**Materials provided**
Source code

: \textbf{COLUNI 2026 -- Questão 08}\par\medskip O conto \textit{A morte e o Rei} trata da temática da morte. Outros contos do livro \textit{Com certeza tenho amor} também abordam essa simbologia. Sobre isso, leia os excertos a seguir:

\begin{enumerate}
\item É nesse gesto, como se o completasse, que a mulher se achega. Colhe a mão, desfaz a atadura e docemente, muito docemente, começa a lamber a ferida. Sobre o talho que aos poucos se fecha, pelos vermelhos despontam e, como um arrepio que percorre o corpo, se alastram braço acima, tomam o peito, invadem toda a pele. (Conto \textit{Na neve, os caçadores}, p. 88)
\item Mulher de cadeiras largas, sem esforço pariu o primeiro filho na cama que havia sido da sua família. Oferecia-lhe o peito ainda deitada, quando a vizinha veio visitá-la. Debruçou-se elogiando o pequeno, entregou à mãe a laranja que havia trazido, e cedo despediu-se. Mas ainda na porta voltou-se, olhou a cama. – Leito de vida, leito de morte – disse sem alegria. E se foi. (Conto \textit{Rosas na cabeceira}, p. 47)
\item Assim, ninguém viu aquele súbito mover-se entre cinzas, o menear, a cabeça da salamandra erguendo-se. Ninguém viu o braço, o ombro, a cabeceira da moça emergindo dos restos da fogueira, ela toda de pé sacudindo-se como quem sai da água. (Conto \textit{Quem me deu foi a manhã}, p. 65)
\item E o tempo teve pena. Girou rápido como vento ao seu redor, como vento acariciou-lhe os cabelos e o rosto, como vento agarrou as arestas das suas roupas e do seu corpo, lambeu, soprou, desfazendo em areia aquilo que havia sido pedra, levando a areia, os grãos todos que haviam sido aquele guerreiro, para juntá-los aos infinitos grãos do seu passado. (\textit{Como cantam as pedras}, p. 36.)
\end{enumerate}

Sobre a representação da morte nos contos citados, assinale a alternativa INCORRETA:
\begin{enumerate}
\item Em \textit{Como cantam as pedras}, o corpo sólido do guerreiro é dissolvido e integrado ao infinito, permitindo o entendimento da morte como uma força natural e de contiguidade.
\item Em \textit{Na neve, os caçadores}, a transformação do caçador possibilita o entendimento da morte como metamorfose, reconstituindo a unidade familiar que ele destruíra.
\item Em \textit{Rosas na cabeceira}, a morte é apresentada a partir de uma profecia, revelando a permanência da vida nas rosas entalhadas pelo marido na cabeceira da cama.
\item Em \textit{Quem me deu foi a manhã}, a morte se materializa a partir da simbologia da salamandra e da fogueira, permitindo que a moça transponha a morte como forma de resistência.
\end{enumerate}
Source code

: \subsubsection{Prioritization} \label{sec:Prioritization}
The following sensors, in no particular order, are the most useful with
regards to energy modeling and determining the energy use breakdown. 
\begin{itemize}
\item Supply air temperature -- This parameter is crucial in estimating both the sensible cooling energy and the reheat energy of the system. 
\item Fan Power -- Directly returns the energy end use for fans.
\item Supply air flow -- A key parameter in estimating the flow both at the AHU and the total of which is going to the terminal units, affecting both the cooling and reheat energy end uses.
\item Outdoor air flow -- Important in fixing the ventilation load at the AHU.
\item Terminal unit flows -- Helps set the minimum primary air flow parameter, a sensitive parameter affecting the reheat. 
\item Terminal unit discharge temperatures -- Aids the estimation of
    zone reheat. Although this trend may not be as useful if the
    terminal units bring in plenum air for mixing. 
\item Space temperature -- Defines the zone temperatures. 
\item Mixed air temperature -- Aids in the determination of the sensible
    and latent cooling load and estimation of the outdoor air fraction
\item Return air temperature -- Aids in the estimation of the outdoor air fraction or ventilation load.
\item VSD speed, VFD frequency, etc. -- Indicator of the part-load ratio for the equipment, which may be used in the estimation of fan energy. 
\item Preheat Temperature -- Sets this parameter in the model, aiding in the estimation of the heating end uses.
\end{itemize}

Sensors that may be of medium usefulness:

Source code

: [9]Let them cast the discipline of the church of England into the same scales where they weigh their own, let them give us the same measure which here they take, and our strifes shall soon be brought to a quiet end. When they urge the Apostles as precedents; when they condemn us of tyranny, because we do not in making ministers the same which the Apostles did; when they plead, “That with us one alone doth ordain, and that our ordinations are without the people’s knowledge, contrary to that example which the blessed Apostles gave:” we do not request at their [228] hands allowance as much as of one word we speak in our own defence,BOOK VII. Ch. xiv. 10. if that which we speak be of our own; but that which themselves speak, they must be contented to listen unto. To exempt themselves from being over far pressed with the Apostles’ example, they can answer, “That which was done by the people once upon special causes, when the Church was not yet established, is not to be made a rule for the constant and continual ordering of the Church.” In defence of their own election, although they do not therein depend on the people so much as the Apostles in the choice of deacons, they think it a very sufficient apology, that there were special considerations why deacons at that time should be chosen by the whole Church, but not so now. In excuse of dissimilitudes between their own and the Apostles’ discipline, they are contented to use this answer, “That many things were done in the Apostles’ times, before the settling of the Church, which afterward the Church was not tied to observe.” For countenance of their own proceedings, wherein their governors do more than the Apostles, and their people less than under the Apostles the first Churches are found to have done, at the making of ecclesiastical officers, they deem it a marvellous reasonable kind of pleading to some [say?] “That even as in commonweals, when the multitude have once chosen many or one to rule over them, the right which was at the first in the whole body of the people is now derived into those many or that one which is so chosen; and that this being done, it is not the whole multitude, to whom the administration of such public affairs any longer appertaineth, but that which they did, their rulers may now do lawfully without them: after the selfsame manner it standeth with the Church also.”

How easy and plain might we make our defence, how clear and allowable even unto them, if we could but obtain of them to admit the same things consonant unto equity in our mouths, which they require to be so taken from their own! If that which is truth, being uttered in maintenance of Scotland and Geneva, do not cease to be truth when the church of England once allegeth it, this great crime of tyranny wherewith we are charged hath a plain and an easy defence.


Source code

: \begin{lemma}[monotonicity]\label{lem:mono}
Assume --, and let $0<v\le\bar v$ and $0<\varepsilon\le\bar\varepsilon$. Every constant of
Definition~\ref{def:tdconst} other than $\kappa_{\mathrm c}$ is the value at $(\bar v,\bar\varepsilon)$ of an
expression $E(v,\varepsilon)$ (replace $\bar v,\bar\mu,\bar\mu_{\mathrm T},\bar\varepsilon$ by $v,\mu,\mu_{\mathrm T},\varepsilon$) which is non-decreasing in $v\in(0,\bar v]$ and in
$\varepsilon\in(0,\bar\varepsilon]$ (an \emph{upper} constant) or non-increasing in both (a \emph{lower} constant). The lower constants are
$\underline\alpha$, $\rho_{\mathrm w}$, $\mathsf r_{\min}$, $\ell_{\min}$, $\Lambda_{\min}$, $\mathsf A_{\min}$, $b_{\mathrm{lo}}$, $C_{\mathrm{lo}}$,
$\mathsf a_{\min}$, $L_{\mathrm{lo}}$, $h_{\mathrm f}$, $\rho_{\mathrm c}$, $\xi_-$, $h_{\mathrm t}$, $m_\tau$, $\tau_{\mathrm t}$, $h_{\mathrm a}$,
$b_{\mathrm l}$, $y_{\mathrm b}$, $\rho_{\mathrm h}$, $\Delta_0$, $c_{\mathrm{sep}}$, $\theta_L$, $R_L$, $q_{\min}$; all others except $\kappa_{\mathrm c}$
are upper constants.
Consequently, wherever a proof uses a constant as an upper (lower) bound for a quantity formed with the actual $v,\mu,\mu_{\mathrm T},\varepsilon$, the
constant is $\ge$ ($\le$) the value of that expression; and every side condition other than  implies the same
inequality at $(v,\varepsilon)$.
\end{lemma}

**Exercise directions**
Determine the number of lines in the listing that hold the word "lemma", and supply that number and nothing further.

**Output**
2